**Work instruction:**
Identify all lines of the data containing the string "skills" and copy them.

**Records provided:**
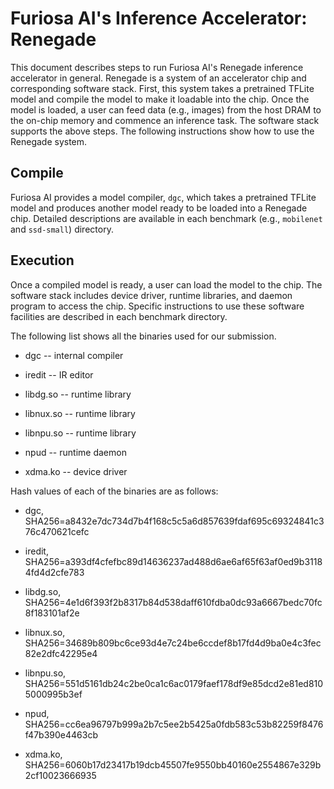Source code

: # Furiosa AI's Inference Accelerator: Renegade

This document describes steps to run Furiosa AI's Renegade inference accelerator in general.
Renegade is a system of an accelerator chip and corresponding software stack.
First, this system takes a pretrained TFLite model and compile the model
to make it loadable into the chip. Once the model is loaded,
a user can feed data (e.g., images) from the host DRAM to the on-chip memory and commence an inference task. The software stack supports the above steps.
The following instructions show how to use the Renegade system.

## Compile
Furiosa AI provides a model compiler, `dgc`, which takes a pretrained TFLite model and produces another model ready to be loaded into a Renegade chip. Detailed descriptions are available in each benchmark (e.g., `mobilenet` and `ssd-small`) directory.

## Execution
Once a compiled model is ready, a user can load the model to the chip.
The software stack includes device driver, runtime libraries, and daemon program to access the chip. Specific instructions to use these software facilities are described in each benchmark directory.

The following list shows all the binaries used for our submission.

- dgc -- internal compiler

- iredit -- IR editor

- libdg.so -- runtime library

- libnux.so -- runtime library

- libnpu.so -- runtime library

- npud -- runtime daemon

- xdma.ko -- device driver


Hash values of each of the binaries are as follows:

- dgc, SHA256=a8432e7dc734d7b4f168c5c5a6d857639fdaf695c69324841c376c470621cefc

- iredit, SHA256=a393df4cfefbc89d14636237ad488d6ae6af65f63af0ed9b31184fd4d2cfe783

- libdg.so, SHA256=4e1d6f393f2b8317b84d538daff610fdba0dc93a6667bedc70fc8f183101af2e

- libnux.so, SHA256=34689b809bc6ce93d4e7c24be6ccdef8b17fd4d9ba0e4c3fec82e2dfc42295e4

- libnpu.so, SHA256=551d5161db24c2be0ca1c6ac0179faef178df9e85dcd2e81ed8105000995b3ef

- npud, SHA256=cc6ea96797b999a2b7c5ee2b5425a0fdb583c53b82259f8476f47b390e4463cb

- xdma.ko, SHA256=6060b17d23417b19dcb45507fe9550bb40160e2554867e329b2cf10023666935
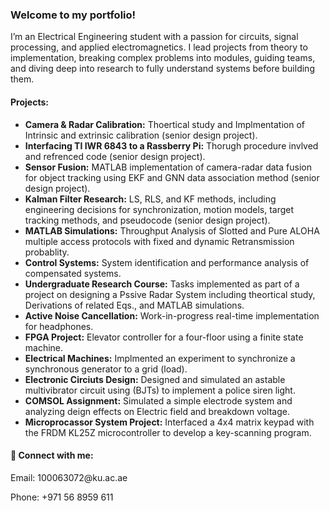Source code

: <h3>Welcome to my portfolio!</h3>
<p>I’m an Electrical Engineering student with a passion for circuits, signal processing, and applied electromagnetics. I lead projects from theory to implementation, breaking complex problems into modules, guiding teams, and diving deep into research to fully understand systems before building them.</p>

<h4>Projects:</h4>
<ul>
  <li><strong>Camera & Radar Calibration:</strong> Thoertical study and Implmentation of Intrinsic and extrinsic calibration (senior design project).</li>
  <li><strong>Interfacing TI IWR 6843 to a Rassberry Pi:</strong> Thorugh procedure invlved and refrenced code (senior design project).</li>
  <li><strong>Sensor Fusion:</strong> MATLAB implementation of camera-radar data fusion for object tracking using EKF and GNN data association method (senior design project).</li>
  <li><strong>Kalman Filter Research:</strong> LS, RLS, and KF methods, including engineering decisions for synchronization, motion models, target tracking methods, and pseudocode (senior design project).</li>
  <li><strong>MATLAB Simulations:</strong> Throughput Analysis of Slotted and Pure ALOHA multiple access protocols with fixed and dynamic Retransmission probablity.</li>
  <li><strong>Control Systems:</strong> System identification and performance analysis of compensated systems.</li>
  <li><strong>Undergraduate Research Course:</strong> Tasks implemented as part of a project on designing a Pssive Radar System including theortical study, Derivations of related Eqs., and MATLAB simulations.</li>
  <li><strong>Active Noise Cancellation:</strong> Work-in-progress real-time implementation for headphones.</li>
  <li><strong>FPGA Project:</strong> Elevator controller for a four-floor using a finite state machine.</li>
  <li><strong>Electrical Machines:</strong> Implmented an experiment to synchronize a synchronous generator to a grid (load).</li> 
  <li><strong>Electronic Circiuts Design:</strong> Designed and simulated an astable multivibrator circuit using (BJTs) to implement a police siren light.</li>
  <li><strong> COMSOL Assignment:</strong> Simulated a simple electrode system and analyzing deign effects on Electric field and breakdown voltage.</li>
  <li><strong> Microprocassor System Project:</strong> Interfaced a 4x4 matrix keypad with the FRDM KL25Z microcontroller to develop a key-scanning program.</li>
</ul>

<h4>🤳 Connect with me:</h4>
<p>Email: 100063072@ku.ac.ae </p>
<p>Phone: +971 56 8959 611 </p>

<div style="display: none;">
<h3>Welcome to my portfolio!</h3>

<p> I’m an Electrical Engineering student with a passion for circuits, signal processing, and applied electromagnetics. I lead projects from theory to implementation, breaking complex problems into modules, guiding teams, and diving deep into research to fully understand systems before building them. </p>

<h4>🚀 Senior Design Project </h4>
<ul>
  <li>
    <strong> Radar - Camera Data Fusion for Object Localization and Tracking using the Extended Kalman Filter </strong>: 

    The project is designed to track objects by fusing radar and camera data using an Extended Kalman filter. Asynchronous measurements from radar (position and velocity) and       camera (bounding box centroids) iterativly update the EKF target estimates, while a Global Nearest Neighbor algorithm ensures each measurement is assigned to the correct         track. The system has applications in Advanced Driver Assistance Systems (ADAS). 

    <em>Tools: MATLAB Simulation, Raspberry Pi, EKF, CA motion model, GNN data association method. </em>  
    <a href="https://github.com/Shayma0123/Shayma-Alteneiji/tree/main/Senior%20Design%20Project">View Project</a>  

    <!-- <img src="[image-link]" alt="[Project Name] screenshot" width="400"> -->
  </li>

  <!-- Repeat for other major projects -->
</ul>

<h4>📊 Coursework & Simulations</h4>
<ul>
  <li><strong>[Project Name]</strong>: [Brief description emphasizing skills/tools]. <em>Tools: [Tools]</em> <a href="[link]">View</a></li>
  <!-- Add more projects as needed -->
</ul>

<h4>💻 Research & Mini-Projects</h4>
<ul>
  <li><strong>[Project Name]</strong>: [Brief description emphasizing learning or skills]. <em>Tools: [Tools]</em> <a href="[link]">View</a></li>
  <!-- Add more projects -->
</ul>

<h4>⚡ Work-in-Progress / Experimental</h4>
<ul>
  <li><strong>[Project Name]</strong>: [Short description]. <em>Tools: [Tools]</em></li>
</ul>

<h4>🤳 Connect with me:</h4>
<p>Email: <a href="mailto:your.email@example.com">your.email@example.com</a></p>
<p>Phone: <a href="tel:+1234567890">+1 234 567 890</a></p>
<p>GitHub: <a href="https://github.com/yourusername">github.com/yourusername</a></p>
<p>LinkedIn: <a href="https://www.linkedin.com/in/yourprofile/">linkedin.com/in/yourprofile</a></p>

</div>
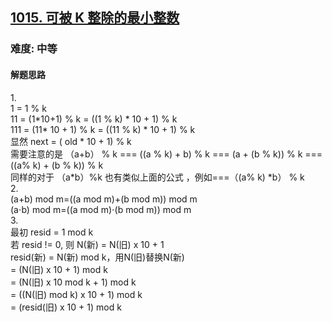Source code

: <h2><a href="https://leetcode.cn/problems/smallest-integer-divisible-by-k/">1015. 可被 K 整除的最小整数</a></h2>
<h3>难度: 中等</h3>
<h4>解题思路</h4>
<p>
1.                                                                                                      <br>
    1 = 1 % k                                                                                           <br>
    11 = (1*10+1) % k = ((1 % k) * 10 + 1) % k                                                          <br>
    111 = (11* 10 + 1) % k = ((11 % k) * 10 + 1) % k                                                    <br>
    显然 next = ( old * 10 + 1) % k                                                                      <br>
    需要注意的是 （a+b） % k === ((a % k) + b) % k === (a + (b % k)) % k === ((a% k) + (b % k)) % k        <br>
    同样的对于 （a*b）%k 也有类似上面的公式 ，例如===（(a% k) *b） % k                                          <br>
2.                                                                                                      <br>
    (a+b) mod m=((a mod m)+(b mod m)) mod m                                                             <br>
    (a⋅b) mod m=((a mod m)⋅(b mod m)) mod m                                                             <br>
3.                                                                                                      <br>
    最初 resid = 1 mod k                                                                                 <br>
    若 resid != 0, 则 N(新) = N(旧) x 10 + 1                                                              <br>
    resid(新) = N(新) mod k，用N(旧)替换N(新)                                                              <br>
              = (N(旧) x 10 + 1) mod k                                                                   <br>
              = (N(旧) x 10 mod k + 1) mod k                                                             <br>
              = ((N(旧) mod k) x 10 + 1) mod k                                                           <br>
              = (resid(旧) x 10 + 1) mod k                                                               <br>
</p>
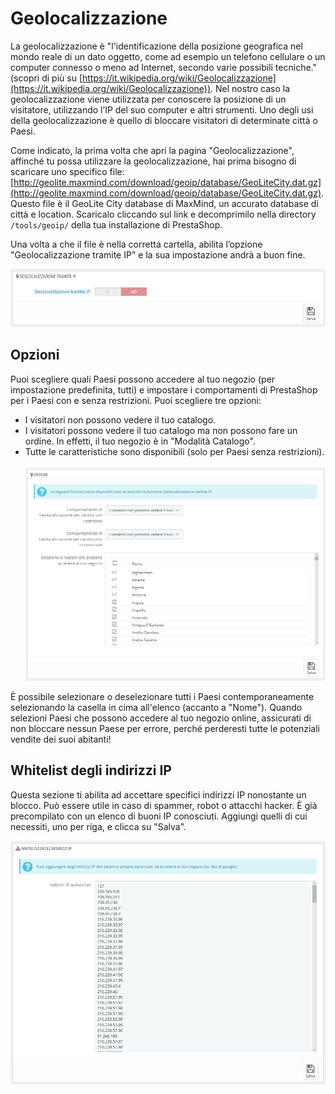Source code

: # Geolocalizzazione

La geolocalizzazione è "l'identificazione della posizione geografica nel mondo reale di un dato oggetto, come ad esempio un telefono cellulare o un computer connesso o meno ad Internet, secondo varie possibili tecniche." (scopri di più su [https://it.wikipedia.org/wiki/Geolocalizzazione](https://it.wikipedia.org/wiki/Geolocalizzazione)). Nel nostro caso la geolocalizzazione viene utilizzata per conoscere la posizione di un visitatore, utilizzando l’IP del suo computer e altri strumenti. Uno degli usi della geolocalizzazione è quello di bloccare visitatori di determinate città o Paesi.

Come indicato, la prima volta che apri la pagina "Geolocalizzazione", affinché tu possa utilizzare la geolocalizzazione, hai prima bisogno di scaricare uno specifico file: [http://geolite.maxmind.com/download/geoip/database/GeoLiteCity.dat.gz](http://geolite.maxmind.com/download/geoip/database/GeoLiteCity.dat.gz). Questo file è il GeoLite City database di MaxMind, un accurato database di città e location. Scaricalo cliccando sul link e decomprimilo nella directory `/tools/geoip/` della tua installazione di PrestaShop.

Una volta a che il file è nella corretta cartella, abilita l’opzione "Geolocalizzazione tramite IP" e la sua impostazione andrà a buon fine.

![](../../../../.gitbook/assets/54267084.png)

## Opzioni <a href="geolocalizzazione-opzioni" id="geolocalizzazione-opzioni"></a>

Puoi scegliere quali Paesi possono accedere al tuo negozio (per impostazione predefinita, tutti) e impostare i comportamenti di PrestaShop per i Paesi con e senza restrizioni. Puoi scegliere tre opzioni:

* I visitatori non possono vedere il tuo catalogo.
* I visitatori possono vedere il tuo catalogo ma non possono fare un ordine. In effetti, il tuo negozio è in "Modalità Catalogo".
* Tutte le caratteristiche sono disponibili (solo per Paesi senza restrizioni).\
  \
  ![](../../../../.gitbook/assets/54267085.png)

È possibile selezionare o deselezionare tutti i Paesi contemporaneamente selezionando la casella in cima all'elenco (accanto a "Nome"). Quando selezioni Paesi che possono accedere al tuo negozio online, assicurati di non bloccare nessun Paese per errore, perché perderesti tutte le potenziali vendite dei suoi abitanti!

## Whitelist degli indirizzi IP <a href="geolocalizzazione-whitelistdegliindirizziip" id="geolocalizzazione-whitelistdegliindirizziip"></a>

Questa sezione ti abilita ad accettare specifici indirizzi IP nonostante un blocco. Può essere utile in caso di spammer, robot o attacchi hacker. È già precompilato con un elenco di buoni IP conosciuti. Aggiungi quelli di cui necessiti, uno per riga, e clicca su "Salva".

![](../../../../.gitbook/assets/54267086.png)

**Answer:**
  <li><strong>[Project Name]</strong>: [Brief description emphasizing skills/tools]. <em>Tools: [Tools]</em> <a href="[link]">View</a></li>
  <li><strong>[Project Name]</strong>: [Brief description emphasizing learning or skills]. <em>Tools: [Tools]</em> <a href="[link]">View</a></li>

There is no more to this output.